Stored records:
☆ ☆ ☆

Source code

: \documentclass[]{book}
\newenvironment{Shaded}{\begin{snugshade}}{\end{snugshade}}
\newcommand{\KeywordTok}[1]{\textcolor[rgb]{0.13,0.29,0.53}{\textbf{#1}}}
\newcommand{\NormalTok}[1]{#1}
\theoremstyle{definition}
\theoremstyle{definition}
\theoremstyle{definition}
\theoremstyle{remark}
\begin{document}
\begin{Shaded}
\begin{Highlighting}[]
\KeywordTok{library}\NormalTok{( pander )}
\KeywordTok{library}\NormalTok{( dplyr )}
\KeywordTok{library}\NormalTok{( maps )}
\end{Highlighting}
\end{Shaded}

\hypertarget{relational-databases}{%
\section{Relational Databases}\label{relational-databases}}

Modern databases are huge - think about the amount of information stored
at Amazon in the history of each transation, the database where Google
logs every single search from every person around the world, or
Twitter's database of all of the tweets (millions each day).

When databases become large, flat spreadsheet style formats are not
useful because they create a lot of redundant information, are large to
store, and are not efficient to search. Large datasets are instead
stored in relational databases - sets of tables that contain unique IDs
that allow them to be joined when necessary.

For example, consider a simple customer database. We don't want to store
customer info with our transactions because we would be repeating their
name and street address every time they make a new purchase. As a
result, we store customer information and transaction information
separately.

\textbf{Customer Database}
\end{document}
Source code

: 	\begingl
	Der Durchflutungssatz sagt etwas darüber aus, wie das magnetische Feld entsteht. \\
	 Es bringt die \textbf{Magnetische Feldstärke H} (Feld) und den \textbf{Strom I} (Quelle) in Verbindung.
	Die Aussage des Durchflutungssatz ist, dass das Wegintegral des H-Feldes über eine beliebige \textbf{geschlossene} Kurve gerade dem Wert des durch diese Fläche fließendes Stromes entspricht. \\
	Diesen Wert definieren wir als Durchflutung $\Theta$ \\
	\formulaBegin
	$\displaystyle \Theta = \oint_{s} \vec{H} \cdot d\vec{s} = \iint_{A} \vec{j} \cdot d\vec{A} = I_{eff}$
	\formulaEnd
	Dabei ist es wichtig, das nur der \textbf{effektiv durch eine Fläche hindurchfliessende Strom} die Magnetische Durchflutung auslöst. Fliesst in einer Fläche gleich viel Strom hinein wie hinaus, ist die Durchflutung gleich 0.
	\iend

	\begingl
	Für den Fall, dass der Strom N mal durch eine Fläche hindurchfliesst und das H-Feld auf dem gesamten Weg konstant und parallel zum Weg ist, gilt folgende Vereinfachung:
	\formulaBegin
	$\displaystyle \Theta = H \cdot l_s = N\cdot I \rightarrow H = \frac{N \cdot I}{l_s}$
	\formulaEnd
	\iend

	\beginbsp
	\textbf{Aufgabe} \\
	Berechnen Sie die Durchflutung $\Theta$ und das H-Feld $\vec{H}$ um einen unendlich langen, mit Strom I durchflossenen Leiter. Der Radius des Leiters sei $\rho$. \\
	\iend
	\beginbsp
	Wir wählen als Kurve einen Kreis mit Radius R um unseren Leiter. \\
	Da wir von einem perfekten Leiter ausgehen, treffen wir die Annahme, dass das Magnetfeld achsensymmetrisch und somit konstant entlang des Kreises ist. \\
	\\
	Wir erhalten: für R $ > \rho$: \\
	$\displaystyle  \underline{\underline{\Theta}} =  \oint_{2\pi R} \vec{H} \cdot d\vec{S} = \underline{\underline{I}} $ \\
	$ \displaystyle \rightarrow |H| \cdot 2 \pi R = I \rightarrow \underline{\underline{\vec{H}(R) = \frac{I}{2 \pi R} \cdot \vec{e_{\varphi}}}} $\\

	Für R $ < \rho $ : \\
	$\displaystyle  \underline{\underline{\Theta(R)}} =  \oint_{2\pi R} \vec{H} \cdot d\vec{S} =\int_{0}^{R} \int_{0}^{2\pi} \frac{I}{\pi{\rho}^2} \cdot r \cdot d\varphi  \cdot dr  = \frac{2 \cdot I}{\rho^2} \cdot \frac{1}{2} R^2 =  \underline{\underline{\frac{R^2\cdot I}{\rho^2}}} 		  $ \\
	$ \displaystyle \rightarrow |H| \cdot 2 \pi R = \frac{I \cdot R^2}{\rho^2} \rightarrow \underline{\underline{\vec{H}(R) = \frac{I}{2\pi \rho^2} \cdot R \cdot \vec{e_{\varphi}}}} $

☆ ☆ ☆

Work order →
The requested lines run from the one with "r \cdot d\varphi" through the last line of the records. Return them exactly.

Answer →
	$\displaystyle  \underline{\underline{\Theta(R)}} =  \oint_{2\pi R} \vec{H} \cdot d\vec{S} =\int_{0}^{R} \int_{0}^{2\pi} \frac{I}{\pi{\rho}^2} \cdot r \cdot d\varphi  \cdot dr  = \frac{2 \cdot I}{\rho^2} \cdot \frac{1}{2} R^2 =  \underline{\underline{\frac{R^2\cdot I}{\rho^2}}} 		  $ \\
	$ \displaystyle \rightarrow |H| \cdot 2 \pi R = \frac{I \cdot R^2}{\rho^2} \rightarrow \underline{\underline{\vec{H}(R) = \frac{I}{2\pi \rho^2} \cdot R \cdot \vec{e_{\varphi}}}} $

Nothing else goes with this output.